---------- LISTED RECORDS ----------
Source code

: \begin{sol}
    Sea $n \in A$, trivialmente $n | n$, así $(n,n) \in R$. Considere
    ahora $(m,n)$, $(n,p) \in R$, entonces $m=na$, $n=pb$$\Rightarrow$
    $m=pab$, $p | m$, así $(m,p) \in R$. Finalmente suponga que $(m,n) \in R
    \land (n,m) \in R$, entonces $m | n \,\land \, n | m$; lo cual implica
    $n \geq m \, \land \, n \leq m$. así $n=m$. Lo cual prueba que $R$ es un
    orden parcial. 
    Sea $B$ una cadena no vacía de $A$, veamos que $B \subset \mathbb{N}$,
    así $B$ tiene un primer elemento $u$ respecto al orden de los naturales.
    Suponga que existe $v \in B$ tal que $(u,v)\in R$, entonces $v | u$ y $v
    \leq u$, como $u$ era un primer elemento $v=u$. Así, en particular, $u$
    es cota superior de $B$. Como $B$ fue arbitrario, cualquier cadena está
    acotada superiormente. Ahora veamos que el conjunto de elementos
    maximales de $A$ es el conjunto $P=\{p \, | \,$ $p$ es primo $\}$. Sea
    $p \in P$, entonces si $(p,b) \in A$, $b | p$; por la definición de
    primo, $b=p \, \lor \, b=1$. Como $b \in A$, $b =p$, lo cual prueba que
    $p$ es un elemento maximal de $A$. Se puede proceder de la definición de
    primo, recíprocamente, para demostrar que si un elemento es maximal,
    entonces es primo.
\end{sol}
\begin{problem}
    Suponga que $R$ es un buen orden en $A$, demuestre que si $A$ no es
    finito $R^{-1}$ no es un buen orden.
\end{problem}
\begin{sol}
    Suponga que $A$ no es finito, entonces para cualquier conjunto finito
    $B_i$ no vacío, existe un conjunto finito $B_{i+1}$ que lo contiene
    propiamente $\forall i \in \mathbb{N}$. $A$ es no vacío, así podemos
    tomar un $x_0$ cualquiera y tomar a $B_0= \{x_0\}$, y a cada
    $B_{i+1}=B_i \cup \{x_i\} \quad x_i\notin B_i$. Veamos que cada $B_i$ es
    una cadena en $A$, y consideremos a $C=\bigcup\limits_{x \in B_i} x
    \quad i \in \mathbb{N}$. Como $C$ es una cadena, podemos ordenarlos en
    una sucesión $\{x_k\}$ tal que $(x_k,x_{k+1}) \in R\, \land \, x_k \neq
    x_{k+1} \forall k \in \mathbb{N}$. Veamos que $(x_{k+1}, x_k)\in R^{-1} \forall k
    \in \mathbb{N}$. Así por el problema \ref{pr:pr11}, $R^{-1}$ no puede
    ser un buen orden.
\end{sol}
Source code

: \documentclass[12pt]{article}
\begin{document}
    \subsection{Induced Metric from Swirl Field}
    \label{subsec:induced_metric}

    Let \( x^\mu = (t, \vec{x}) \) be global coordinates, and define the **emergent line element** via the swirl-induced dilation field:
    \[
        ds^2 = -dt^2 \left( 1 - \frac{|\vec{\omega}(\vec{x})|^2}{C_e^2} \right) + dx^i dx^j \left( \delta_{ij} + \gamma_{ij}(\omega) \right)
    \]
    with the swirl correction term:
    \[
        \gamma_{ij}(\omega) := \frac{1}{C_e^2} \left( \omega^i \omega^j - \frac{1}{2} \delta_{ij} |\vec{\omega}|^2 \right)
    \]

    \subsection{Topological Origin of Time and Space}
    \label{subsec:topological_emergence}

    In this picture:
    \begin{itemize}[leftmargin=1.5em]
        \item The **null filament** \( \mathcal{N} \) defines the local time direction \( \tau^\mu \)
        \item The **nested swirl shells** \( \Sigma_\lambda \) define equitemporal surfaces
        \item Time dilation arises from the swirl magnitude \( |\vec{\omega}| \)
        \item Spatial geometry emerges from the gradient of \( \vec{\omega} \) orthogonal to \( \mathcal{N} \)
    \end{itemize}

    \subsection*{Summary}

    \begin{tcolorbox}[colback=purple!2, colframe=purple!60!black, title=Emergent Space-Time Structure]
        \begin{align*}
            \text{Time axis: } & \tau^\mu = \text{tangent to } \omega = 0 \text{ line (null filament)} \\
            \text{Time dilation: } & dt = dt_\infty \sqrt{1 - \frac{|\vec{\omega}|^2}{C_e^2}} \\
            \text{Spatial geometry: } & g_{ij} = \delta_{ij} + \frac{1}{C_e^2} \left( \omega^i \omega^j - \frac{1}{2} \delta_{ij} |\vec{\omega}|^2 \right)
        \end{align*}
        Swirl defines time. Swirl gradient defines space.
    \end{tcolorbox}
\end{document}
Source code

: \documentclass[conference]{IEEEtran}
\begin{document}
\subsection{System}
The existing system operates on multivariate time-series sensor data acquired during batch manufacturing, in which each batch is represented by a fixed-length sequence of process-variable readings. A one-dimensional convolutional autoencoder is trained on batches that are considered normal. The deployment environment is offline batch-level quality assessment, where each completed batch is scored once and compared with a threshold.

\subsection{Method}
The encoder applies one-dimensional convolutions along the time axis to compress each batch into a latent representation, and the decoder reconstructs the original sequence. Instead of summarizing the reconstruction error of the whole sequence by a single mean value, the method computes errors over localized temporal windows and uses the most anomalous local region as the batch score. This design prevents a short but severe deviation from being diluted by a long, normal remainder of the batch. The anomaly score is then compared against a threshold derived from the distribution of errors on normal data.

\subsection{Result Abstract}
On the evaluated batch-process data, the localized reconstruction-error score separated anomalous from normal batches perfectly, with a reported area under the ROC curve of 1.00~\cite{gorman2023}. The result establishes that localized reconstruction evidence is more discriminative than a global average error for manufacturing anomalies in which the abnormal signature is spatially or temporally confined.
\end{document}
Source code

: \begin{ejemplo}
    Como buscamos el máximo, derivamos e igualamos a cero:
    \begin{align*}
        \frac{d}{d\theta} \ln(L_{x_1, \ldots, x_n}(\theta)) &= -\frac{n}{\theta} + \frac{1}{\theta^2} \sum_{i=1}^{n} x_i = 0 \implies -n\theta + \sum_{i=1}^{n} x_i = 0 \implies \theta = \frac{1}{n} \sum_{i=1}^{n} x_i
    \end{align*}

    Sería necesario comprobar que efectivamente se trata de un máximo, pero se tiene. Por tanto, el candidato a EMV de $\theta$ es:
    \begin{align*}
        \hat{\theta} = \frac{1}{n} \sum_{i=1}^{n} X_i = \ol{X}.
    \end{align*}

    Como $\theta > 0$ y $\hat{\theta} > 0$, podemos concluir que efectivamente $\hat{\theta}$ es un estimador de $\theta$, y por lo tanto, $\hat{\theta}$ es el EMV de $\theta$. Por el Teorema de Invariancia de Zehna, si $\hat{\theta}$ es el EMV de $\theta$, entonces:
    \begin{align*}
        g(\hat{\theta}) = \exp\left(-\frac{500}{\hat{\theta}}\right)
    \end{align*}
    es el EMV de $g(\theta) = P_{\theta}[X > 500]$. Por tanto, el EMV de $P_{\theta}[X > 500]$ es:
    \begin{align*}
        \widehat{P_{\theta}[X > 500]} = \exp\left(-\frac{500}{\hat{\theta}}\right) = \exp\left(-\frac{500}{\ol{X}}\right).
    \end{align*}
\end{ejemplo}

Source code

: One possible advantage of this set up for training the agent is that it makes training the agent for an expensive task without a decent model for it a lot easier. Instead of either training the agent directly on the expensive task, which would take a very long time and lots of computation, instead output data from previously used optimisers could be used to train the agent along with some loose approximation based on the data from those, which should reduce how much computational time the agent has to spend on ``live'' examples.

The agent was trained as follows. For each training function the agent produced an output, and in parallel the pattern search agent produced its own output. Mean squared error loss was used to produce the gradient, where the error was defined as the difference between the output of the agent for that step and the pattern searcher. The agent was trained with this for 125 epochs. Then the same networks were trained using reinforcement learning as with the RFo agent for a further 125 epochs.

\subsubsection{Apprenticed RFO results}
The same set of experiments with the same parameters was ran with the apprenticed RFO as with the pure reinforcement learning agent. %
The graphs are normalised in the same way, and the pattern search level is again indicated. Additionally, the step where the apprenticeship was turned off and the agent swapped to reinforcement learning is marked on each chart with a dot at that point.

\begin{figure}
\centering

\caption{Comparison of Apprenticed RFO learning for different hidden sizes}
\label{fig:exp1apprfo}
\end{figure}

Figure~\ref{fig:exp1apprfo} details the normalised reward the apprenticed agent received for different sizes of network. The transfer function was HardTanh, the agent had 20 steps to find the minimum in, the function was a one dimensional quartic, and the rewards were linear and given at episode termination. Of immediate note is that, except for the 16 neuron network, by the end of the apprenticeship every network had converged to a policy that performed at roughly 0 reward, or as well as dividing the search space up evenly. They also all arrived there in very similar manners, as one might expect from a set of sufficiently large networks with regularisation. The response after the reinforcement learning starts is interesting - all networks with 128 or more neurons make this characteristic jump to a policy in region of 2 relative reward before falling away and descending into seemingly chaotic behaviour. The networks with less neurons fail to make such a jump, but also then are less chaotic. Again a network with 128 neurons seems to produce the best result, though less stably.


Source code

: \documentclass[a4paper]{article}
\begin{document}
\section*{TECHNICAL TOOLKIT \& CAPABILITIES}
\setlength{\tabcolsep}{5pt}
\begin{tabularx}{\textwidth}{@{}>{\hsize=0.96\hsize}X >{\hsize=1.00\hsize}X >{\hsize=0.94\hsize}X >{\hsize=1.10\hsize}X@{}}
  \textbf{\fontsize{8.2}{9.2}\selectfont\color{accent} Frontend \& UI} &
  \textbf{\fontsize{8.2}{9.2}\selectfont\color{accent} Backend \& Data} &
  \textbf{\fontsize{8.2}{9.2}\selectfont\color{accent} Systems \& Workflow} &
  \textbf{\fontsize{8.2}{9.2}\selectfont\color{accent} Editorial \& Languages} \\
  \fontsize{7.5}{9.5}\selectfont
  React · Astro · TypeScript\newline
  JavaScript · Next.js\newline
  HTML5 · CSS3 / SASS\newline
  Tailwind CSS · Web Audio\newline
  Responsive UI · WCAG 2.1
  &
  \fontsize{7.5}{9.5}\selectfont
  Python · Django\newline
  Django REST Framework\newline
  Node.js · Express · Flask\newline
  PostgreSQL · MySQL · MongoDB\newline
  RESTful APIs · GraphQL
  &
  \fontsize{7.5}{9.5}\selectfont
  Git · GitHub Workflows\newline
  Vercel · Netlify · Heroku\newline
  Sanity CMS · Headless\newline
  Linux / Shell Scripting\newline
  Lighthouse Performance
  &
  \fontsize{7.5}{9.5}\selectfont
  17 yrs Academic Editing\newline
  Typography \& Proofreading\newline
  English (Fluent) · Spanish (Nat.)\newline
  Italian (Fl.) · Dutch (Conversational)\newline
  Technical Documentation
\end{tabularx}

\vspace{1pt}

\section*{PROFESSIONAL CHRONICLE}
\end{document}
----------
Exact reproduction of the lines from the top of the material through the line where "por la definición de" appears is required, both boundary lines included, with no other output.

■ SOLUTION BELOW
Source code

: \begin{sol}
    Sea $n \in A$, trivialmente $n | n$, así $(n,n) \in R$. Considere
    ahora $(m,n)$, $(n,p) \in R$, entonces $m=na$, $n=pb$$\Rightarrow$
    $m=pab$, $p | m$, así $(m,p) \in R$. Finalmente suponga que $(m,n) \in R
    \land (n,m) \in R$, entonces $m | n \,\land \, n | m$; lo cual implica
    $n \geq m \, \land \, n \leq m$. así $n=m$. Lo cual prueba que $R$ es un
    orden parcial. 
    Sea $B$ una cadena no vacía de $A$, veamos que $B \subset \mathbb{N}$,
    así $B$ tiene un primer elemento $u$ respecto al orden de los naturales.
    Suponga que existe $v \in B$ tal que $(u,v)\in R$, entonces $v | u$ y $v
    \leq u$, como $u$ era un primer elemento $v=u$. Así, en particular, $u$
    es cota superior de $B$. Como $B$ fue arbitrario, cualquier cadena está
    acotada superiormente. Ahora veamos que el conjunto de elementos
    maximales de $A$ es el conjunto $P=\{p \, | \,$ $p$ es primo $\}$. Sea
    $p \in P$, entonces si $(p,b) \in A$, $b | p$; por la definición de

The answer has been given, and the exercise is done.